- **WHAT TO WORK ON**
Gather all lines in the data that hold the string "interpolation".

- **INPUT**

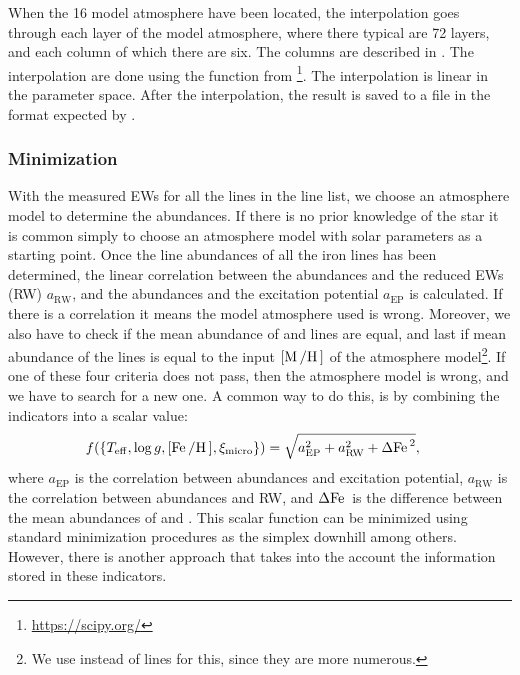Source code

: When the 16 model atmosphere have been located, the interpolation goes through each layer of the
model atmosphere, where there typical are 72 layers, and each column of which there are six. The
columns are described in . The interpolation are done using the
 function from \footnote{\url{https://scipy.org/}}. The interpolation is
linear in the parameter space. After the interpolation, the result is saved to a file in the format
expected by .




\subsubsection{Minimization}
\label{sec:minimization}

With the measured EWs for all the lines in the line list, we choose an atmosphere model to determine
the abundances. If there is no prior knowledge of the star it is common simply to choose an
atmosphere model with solar parameters as a starting point. Once the line abundances of all the iron
lines has been determined, the linear correlation between the abundances and the reduced EWs (RW)
$a_\mathrm{RW}$, and the abundances and the excitation potential $a_\mathrm{EP}$ is calculated. If
there is a correlation it means the model atmosphere used is wrong. Moreover, we also have to check
if the mean abundance of  and  lines are equal, and last if mean abundance of
the  lines is equal to the input $[\ion{M}/\ion{H}]$ of the atmosphere model\footnote{We
use  instead of  lines for this, since they are more numerous.}. If one of
these four criteria does not pass, then the atmosphere model is wrong, and we have to search for a
new one. A common way to do this, is by combining the indicators into a scalar value:
\begin{align}
  f(\{T_\mathrm{eff}, \log g, [\ion{Fe}/\ion{H}], \xi_\mathrm{micro}\}) &= \sqrt{a_\mathrm{EP}^2 + a_\mathrm{RW}^2 + \Delta\ion{Fe}{}^2},
\end{align}
where $a_\mathrm{EP}$ is the correlation between abundances and excitation potential,
$a_\mathrm{RW}$ is the correlation between abundances and RW, and $\Delta\ion{Fe}{}$ is the
difference between the mean abundances of  and . This scalar function can be
minimized using standard minimization procedures as the simplex downhill among others. However,
there is another approach that takes into the account the information stored in these indicators.
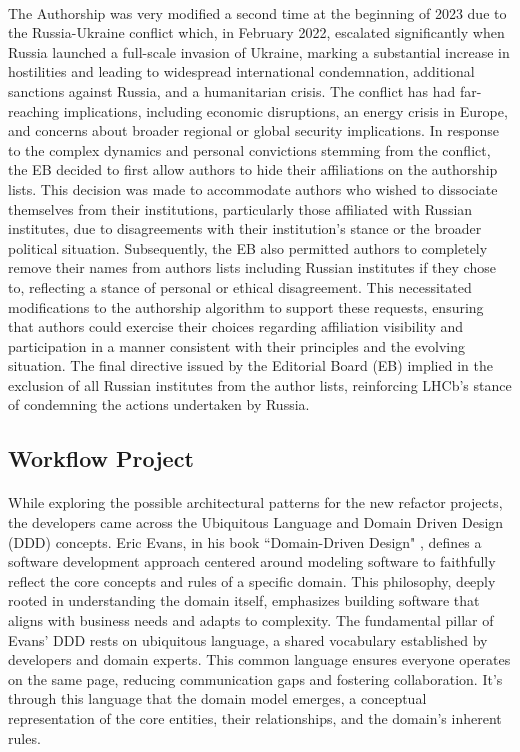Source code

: \paragraph{} The Authorship was very modified a second time at the beginning of 2023 due to the Russia-Ukraine conflict which, in February 2022, escalated significantly when Russia launched a full-scale invasion of Ukraine, marking a substantial increase in hostilities and leading to widespread international condemnation, additional sanctions against Russia, and a humanitarian crisis. The conflict has had far-reaching implications, including economic disruptions, an energy crisis in Europe, and concerns about broader regional or global security implications. In response to the complex dynamics and personal convictions stemming from the conflict, the EB decided to first allow authors to hide their affiliations on the authorship lists. This decision was made to accommodate authors who wished to dissociate themselves from their institutions, particularly those affiliated with Russian institutes, due to disagreements with their institution's stance or the broader political situation. Subsequently, the EB also permitted authors to completely remove their names from authors lists including Russian institutes if they chose to, reflecting a stance of personal or ethical disagreement. This necessitated modifications to the authorship algorithm to support these requests, ensuring that authors could exercise their choices regarding affiliation visibility and participation in a manner consistent with their principles and the evolving situation. The final directive issued by the Editorial Board (EB) implied in the exclusion of all Russian institutes from the author lists, reinforcing LHCb's stance of condemning the actions undertaken by Russia. 



\subsection{Workflow Project}
\label{subsec:workflow_project_cap_2}
\paragraph{} While exploring the possible architectural patterns for the new refactor projects, the developers came across the Ubiquitous Language and Domain Driven Design (DDD) concepts.  Eric Evans, in his book ``Domain-Driven Design"  \cite{evans2003domain}, defines a software development approach centered around modeling software to faithfully reflect the core concepts and rules of a specific domain. This philosophy, deeply rooted in understanding the domain itself, emphasizes building software that aligns with business needs and adapts to complexity. The fundamental pillar of Evans' DDD rests on ubiquitous language, a shared vocabulary established by developers and domain experts. This common language ensures everyone operates on the same page, reducing communication gaps and fostering collaboration. It's through this language that the domain model emerges, a conceptual representation of the core entities, their relationships, and the domain's inherent rules.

- **THE COMPLETED TASK**
: When the 16 model atmosphere have been located, the interpolation goes through each layer of the
columns are described in . The interpolation are done using the
 function from \footnote{\url{https://scipy.org/}}. The interpolation is
linear in the parameter space. After the interpolation, the result is saved to a file in the format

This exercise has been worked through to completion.